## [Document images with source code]
================================
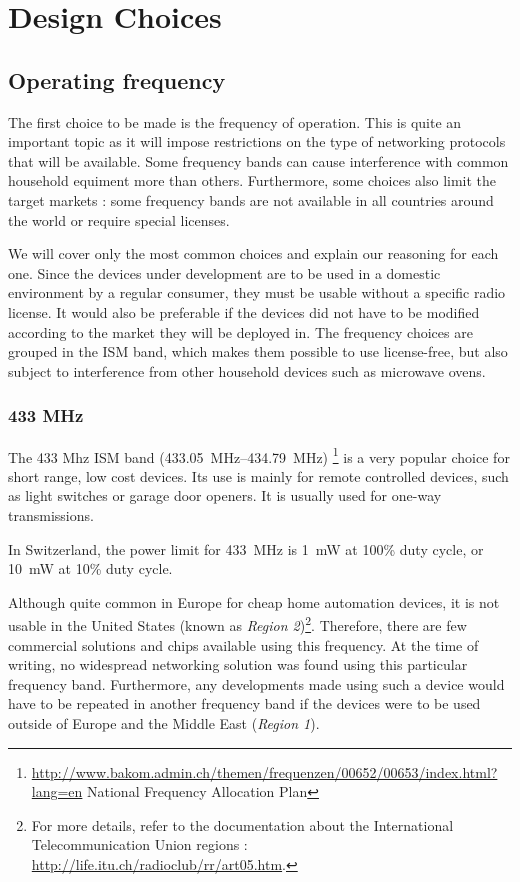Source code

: \chapter{Design Choices}\label{ch:choices}

\section{Operating frequency}\label{sec:frequency}

The first choice to be made is the frequency of operation. This is quite an
important topic as it will impose restrictions on the type of networking
protocols that will be available. Some frequency bands can cause interference
with common household equiment more than others. Furthermore, some choices also
limit the target markets : some frequency bands are not available in all
countries around the world or require special licenses.

We will cover only the most common choices and explain our reasoning for each
one. Since the devices under development are to be used in a domestic
environment by a regular consumer, they must be usable without a specific radio
license. It would also be preferable if the devices did not have to be modified
according to the market they will be deployed in. The frequency choices are
grouped in the \ac{ISM} band, which makes them possible to use license-free, but
also subject to interference from other household devices such as microwave
ovens.

\subsection{433 MHz}

The 433 Mhz ISM band (\SIrange{433.05}{434.79}{MHz})
\footnote{\url{http://www.bakom.admin.ch/themen/frequenzen/00652/00653/index.html?lang=en}
National Frequency Allocation Plan} is a very popular choice for short range,
low cost devices. Its use is mainly for remote controlled devices, such as light
switches or garage door openers. It is usually used for one-way transmissions.

In Switzerland, the power limit for \SI{433}{MHz} is \SI{1}{mW} at 100\% duty
cycle, or \SI{10}{mW} at 10\% duty cycle.


Although quite common in Europe for cheap home automation
devices, it is not usable in the United States (known as \emph{Region
2})\footnote{For more details, refer to the documentation about the
  International Telecommunication Union regions
  : \url{http://life.itu.ch/radioclub/rr/art05.htm}.}.
Therefore, there are few commercial solutions and chips available using this
frequency. At the time of writing, no widespread networking solution was found
using this particular frequency band.  Furthermore, any developments made using
such a device would have to be repeated in another frequency band if the devices
were to be used outside of Europe and the Middle East (\emph{Region 1}).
================================
## [Instructions to follow]
All of the data is to be transcribed exactly, with images omitted.

## [Answer to the exercise]
Source code

: \chapter{Design Choices}\label{ch:choices}

\section{Operating frequency}\label{sec:frequency}

The first choice to be made is the frequency of operation. This is quite an
important topic as it will impose restrictions on the type of networking
protocols that will be available. Some frequency bands can cause interference
with common household equiment more than others. Furthermore, some choices also
limit the target markets : some frequency bands are not available in all
countries around the world or require special licenses.

We will cover only the most common choices and explain our reasoning for each
one. Since the devices under development are to be used in a domestic
environment by a regular consumer, they must be usable without a specific radio
license. It would also be preferable if the devices did not have to be modified
according to the market they will be deployed in. The frequency choices are
grouped in the \ac{ISM} band, which makes them possible to use license-free, but
also subject to interference from other household devices such as microwave
ovens.

\subsection{433 MHz}

The 433 Mhz ISM band (\SIrange{433.05}{434.79}{MHz})
\footnote{\url{http://www.bakom.admin.ch/themen/frequenzen/00652/00653/index.html?lang=en}
National Frequency Allocation Plan} is a very popular choice for short range,
low cost devices. Its use is mainly for remote controlled devices, such as light
switches or garage door openers. It is usually used for one-way transmissions.

In Switzerland, the power limit for \SI{433}{MHz} is \SI{1}{mW} at 100\% duty
cycle, or \SI{10}{mW} at 10\% duty cycle.


Although quite common in Europe for cheap home automation
devices, it is not usable in the United States (known as \emph{Region
2})\footnote{For more details, refer to the documentation about the
  International Telecommunication Union regions
  : \url{http://life.itu.ch/radioclub/rr/art05.htm}.}.
Therefore, there are few commercial solutions and chips available using this
frequency. At the time of writing, no widespread networking solution was found
using this particular frequency band.  Furthermore, any developments made using
such a device would have to be repeated in another frequency band if the devices
were to be used outside of Europe and the Middle East (\emph{Region 1}).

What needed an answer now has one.